Fermilab experiment will attempt to answer whether we actually live in "the Matrix"
-   +   A-   A+     03/09/2014

In what may be one of the most mind-bogglingly surreal experiments ever floated, scientists at the US Department of Energy's Fermi National Accelerator Laboratory (Fermilab) will attempt to discover if the universe is "real" or merely a holographic 3-D illusion that we just think is real. Using high-powered lasers, the scientists intend to determine if space-time is a quantum system made up of countless tiny bits of information.

In what may be one of the most mind-bogglingly surreal experiments ever floated, scientists at the US Department of Energy's Fermi National Accelerator Laboratory (Fermilab) will attempt to discover if the universe is "real" or merely a holographic 3-D illusion that we just think is real. Using high-powered lasers, the scientists intend to determine if space-time is a quantum system made up of countless tiny bits of information.

In explaining their theory, the scientists involved make much of the analogy that, if you stand near enough to a TV screen, you will be able to see the individual pixels that, as you move away, image resolves into a whole image with the individual pixels no longer distinguishable as separate points of light.

So, the scientists propose that if the characters displayed on a TV screen don't know that their apparent 3-D world exists only on a 2-D screen, we too could also be ignorant to the possibility that our 3-D space is also just an illusion. As such, the Fermilab scientists believe that the information about everything contained in our universe may somehow be embedded in tiny packets of information in two dimensions.

The scientists further premise that this information is contained in a "pixel size" container approximately 10 trillion, trillion times smaller than an atom, (a dimension of size that physicists call the Planck scale). At this sub-atomic scale, standard physics no longer holds much sway and quantum theory dictates the rules. As such, it is not possible – in accordance with Heisenberg’s uncertainty principle – to know both the precise location and the exact speed of subatomic particles at the same time.

As a result, his phenomenon ensures that matter continues to jitter as quantum waves even when cooled to absolute zero. If the digitized space proposed by the researchers continues to vibrate even in its lowest energy state, they believe that their theory may be proved correct.

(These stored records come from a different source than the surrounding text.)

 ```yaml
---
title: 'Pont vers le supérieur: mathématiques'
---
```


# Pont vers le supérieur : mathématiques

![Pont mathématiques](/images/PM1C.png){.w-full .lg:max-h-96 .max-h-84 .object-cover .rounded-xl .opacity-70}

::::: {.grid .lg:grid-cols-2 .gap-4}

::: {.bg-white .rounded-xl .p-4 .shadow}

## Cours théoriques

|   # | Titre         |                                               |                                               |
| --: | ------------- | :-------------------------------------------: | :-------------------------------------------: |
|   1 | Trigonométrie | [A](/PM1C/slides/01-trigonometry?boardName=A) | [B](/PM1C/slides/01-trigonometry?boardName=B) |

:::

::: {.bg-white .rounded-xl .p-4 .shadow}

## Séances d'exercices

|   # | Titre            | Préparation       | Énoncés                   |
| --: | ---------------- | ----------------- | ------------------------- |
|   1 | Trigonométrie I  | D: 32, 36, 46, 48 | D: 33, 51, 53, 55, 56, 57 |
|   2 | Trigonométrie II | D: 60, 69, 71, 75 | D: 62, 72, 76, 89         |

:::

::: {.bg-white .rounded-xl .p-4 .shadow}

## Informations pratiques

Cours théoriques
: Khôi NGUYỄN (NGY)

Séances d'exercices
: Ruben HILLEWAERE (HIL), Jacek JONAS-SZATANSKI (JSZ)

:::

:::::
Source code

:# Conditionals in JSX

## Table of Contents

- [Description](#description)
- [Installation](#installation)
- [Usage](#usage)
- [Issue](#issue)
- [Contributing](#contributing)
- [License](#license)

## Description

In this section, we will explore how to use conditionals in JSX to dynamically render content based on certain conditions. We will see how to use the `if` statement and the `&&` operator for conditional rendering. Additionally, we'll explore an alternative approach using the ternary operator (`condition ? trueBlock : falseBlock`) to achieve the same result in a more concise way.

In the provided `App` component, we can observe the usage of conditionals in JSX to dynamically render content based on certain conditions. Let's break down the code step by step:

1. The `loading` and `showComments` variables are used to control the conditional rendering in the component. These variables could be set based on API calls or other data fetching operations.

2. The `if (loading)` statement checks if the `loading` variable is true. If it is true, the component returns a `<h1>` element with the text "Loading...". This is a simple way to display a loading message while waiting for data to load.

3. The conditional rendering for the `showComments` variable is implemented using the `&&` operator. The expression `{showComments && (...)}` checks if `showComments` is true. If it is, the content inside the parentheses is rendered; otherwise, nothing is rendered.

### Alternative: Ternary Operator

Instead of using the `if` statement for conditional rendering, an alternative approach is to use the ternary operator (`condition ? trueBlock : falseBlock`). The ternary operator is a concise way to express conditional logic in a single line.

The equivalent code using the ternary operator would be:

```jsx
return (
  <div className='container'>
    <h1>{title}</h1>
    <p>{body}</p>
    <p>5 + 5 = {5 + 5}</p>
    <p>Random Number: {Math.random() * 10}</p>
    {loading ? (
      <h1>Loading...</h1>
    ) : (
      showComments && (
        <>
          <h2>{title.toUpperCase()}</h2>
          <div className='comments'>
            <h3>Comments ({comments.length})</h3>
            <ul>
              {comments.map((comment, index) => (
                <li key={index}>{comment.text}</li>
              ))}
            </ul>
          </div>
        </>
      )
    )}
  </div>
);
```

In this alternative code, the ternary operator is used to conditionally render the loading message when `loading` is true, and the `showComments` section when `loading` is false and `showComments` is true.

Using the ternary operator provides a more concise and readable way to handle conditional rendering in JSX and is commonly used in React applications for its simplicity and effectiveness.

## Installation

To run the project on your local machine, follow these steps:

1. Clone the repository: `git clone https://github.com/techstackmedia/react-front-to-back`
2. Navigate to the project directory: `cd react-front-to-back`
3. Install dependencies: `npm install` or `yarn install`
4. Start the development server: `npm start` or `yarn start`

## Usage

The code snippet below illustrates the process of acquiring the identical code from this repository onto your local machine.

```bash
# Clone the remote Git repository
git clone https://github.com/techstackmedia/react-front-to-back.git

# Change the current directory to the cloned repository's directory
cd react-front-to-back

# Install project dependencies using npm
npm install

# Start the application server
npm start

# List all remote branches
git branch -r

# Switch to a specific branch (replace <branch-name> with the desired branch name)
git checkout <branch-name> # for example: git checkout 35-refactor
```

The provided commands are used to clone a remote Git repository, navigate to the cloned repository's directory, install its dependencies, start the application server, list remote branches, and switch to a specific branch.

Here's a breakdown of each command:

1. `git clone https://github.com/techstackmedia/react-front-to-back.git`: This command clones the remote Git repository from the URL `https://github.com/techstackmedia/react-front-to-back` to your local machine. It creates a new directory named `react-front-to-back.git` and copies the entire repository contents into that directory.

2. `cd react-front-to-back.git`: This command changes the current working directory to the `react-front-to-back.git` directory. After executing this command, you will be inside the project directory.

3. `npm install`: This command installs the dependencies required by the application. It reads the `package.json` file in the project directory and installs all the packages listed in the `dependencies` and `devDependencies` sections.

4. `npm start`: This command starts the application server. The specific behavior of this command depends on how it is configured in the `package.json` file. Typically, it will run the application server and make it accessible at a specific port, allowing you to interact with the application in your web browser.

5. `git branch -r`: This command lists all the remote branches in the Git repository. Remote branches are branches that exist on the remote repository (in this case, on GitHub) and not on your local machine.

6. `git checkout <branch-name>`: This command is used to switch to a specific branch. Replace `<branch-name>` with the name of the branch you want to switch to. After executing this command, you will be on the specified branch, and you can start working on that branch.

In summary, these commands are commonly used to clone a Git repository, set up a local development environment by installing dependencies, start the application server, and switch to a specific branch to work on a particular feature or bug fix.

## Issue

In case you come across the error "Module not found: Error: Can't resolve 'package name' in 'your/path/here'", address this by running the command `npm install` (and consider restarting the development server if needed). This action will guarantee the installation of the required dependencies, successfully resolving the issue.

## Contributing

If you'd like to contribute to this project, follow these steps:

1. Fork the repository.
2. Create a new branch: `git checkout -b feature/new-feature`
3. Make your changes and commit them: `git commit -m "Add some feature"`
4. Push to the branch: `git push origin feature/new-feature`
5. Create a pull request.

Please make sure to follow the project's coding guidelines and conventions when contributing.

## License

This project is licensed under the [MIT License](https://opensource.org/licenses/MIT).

To attempt to test this premise, the Fermilab researchers have designed and built what they call a "Holometer" – or holographic interferometer – to see if the characteristic quantum jitter that exists in matter is also found in empty space.

"We want to find out whether space-time is a quantum system just like matter is," says Craig Hogan, developer of the holographic noise theory and a director at Fermilab. "If we see something, it will completely change ideas about space we’ve used for thousands of years."

Recently commissioned and now operating at full power, the Holometer uses a pair of interferometers (devices that superimpose one laser beam over another to look for anomalies in intensity or phase to test an external influence) located next to each other. Each interferometer directs a one-kilowatt laser beam at a beam splitter and then down two 40-m (130-ft) arms located at right-angles to one another.

The laser beams are then reflected and returned to the beam splitter and the two beams are recombined; if there is any motion detected, fluctuations in the brightness of the combined beam will result. Researchers will then analyze these fluctuations to see if the beam is being influenced by the jitter of space itself.

One major difficulty in such a test will be noise – "Holographic noise", the researchers call it – which they expect to be present at all frequencies. To mitigate this, the Holometer is testing at frequencies of many megahertz so that motions contained in normal matter are claimed not to be a problem. The dominant background noise of radio wave interference will be the most difficult to filter out, according to the team.

"If we find a noise we can’t get rid of, we might be detecting something fundamental about nature – a noise that is intrinsic to space-time," said Fermilab physicist Aaron Chou. "It’s an exciting moment for physics. A positive result will open a whole new avenue of questioning about how space works."

The Holometer team is made up of 21 scientists and students from Fermilab, MIT, the University of Chicago and the University of Michigan, with the experiment set to gather data over the coming year.